Un marché du bureau animé par les TPE et les PME

Selon Alexandre Cieux, ce recul (de 11,2 % sur un an) témoigne encore d'un certain attentisme.

"Les grandes entreprises réfléchissent à leur nouvelle stratégie, à cause de l'impact du télétravail, dont le modèle s'est affirmé au plus fort de la pandémie. Le marché est principalement animé par des très petites et moyennes entreprises. C'est ce qui explique cette baisse, qui ne sera pas durable. Parce que les grandes entreprises vont s'adapter à cette nouvelle attente et se relancer sur le marché d'ici 2022-2023", décrypte le vice-président.
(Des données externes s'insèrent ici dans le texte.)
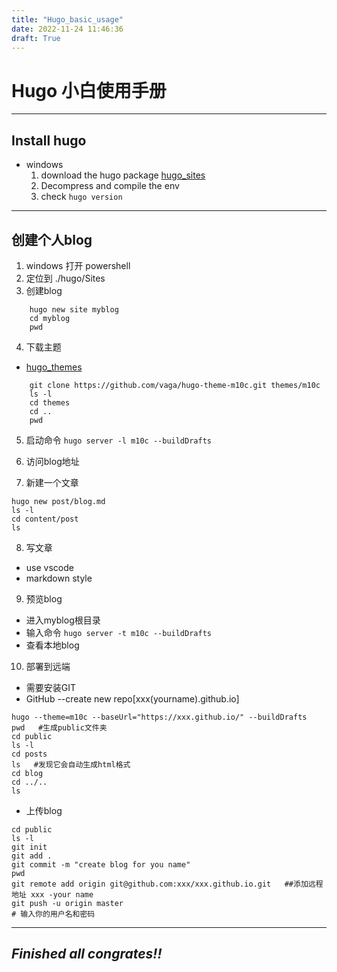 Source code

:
 ```yaml
---
title: "Hugo_basic_usage"
date: 2022-11-24 11:46:36
draft: True
---
```


# Hugo 小白使用手册

---

## Install hugo

- windows
  1. download the hugo package
  [hugo_sites](https://github.com/gohugoio/hugo/releases)
  2. Decompress and compile the env
  3. check `hugo version`

---

## 创建个人blog

1. windows 打开 powershell
2. 定位到 ./hugo/Sites
3. 创建blog

```
    hugo new site myblog
    cd myblog
    pwd
```

4. 下载主题

- [hugo_themes](https://themes.gohugo.io)

```
    git clone https://github.com/vaga/hugo-theme-m10c.git themes/m10c
    ls -l
    cd themes
    cd ..
    pwd
```

5. 启动命令
`hugo server -l m10c --buildDrafts`

6. 访问blog地址

7. 新建一个文章

```
hugo new post/blog.md
ls -l
cd content/post
ls
```

8. 写文章

- use vscode
- markdown style

9. 预览blog

- 进入myblog根目录
- 输入命令
  `hugo server -t m10c --buildDrafts`
- 查看本地blog

10. 部署到远端

- 需要安装GIT
- GitHub --create new repo[xxx(yourname).github.io]

```
hugo --theme=m10c --baseUrl="https://xxx.github.io/" --buildDrafts
pwd   #生成public文件夹
cd public
ls -l
cd posts
ls   #发现它会自动生成html格式
cd blog
cd ../..
ls
```

- 上传blog

```
cd public
ls -l
git init
git add .
git commit -m "create blog for you name"
pwd
git remote add origin git@github.com:xxx/xxx.github.io.git   ##添加远程地址 xxx -your name
git push -u origin master
# 输入你的用户名和密码
```

---

## ***Finished all congrates!!***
Car il est convaincu, comme Valery Carron, que ce sont bien les TPE et PME qui animent ce début de reprise et qui reviennent au bureau. "Les grandes entreprises ont encore tendance à regarder un peu", précise ainsi le vice-président. Quant à Valery Carron, il assigne au bureau une vraie fonction en matière de gestion des ressources humaines.

"Non le marché du bureau n'est pas mort ! Parce que malgré les changements amenés par le télétravail, le bureau ne se résume pas aux échanges professionnels... Il y a la machine à café, où l'on parle vraiment. Avec des échanges sociaux qui sont eux-mêmes, les études le démontrent, des boosters de productivité", éclaire en substance le président.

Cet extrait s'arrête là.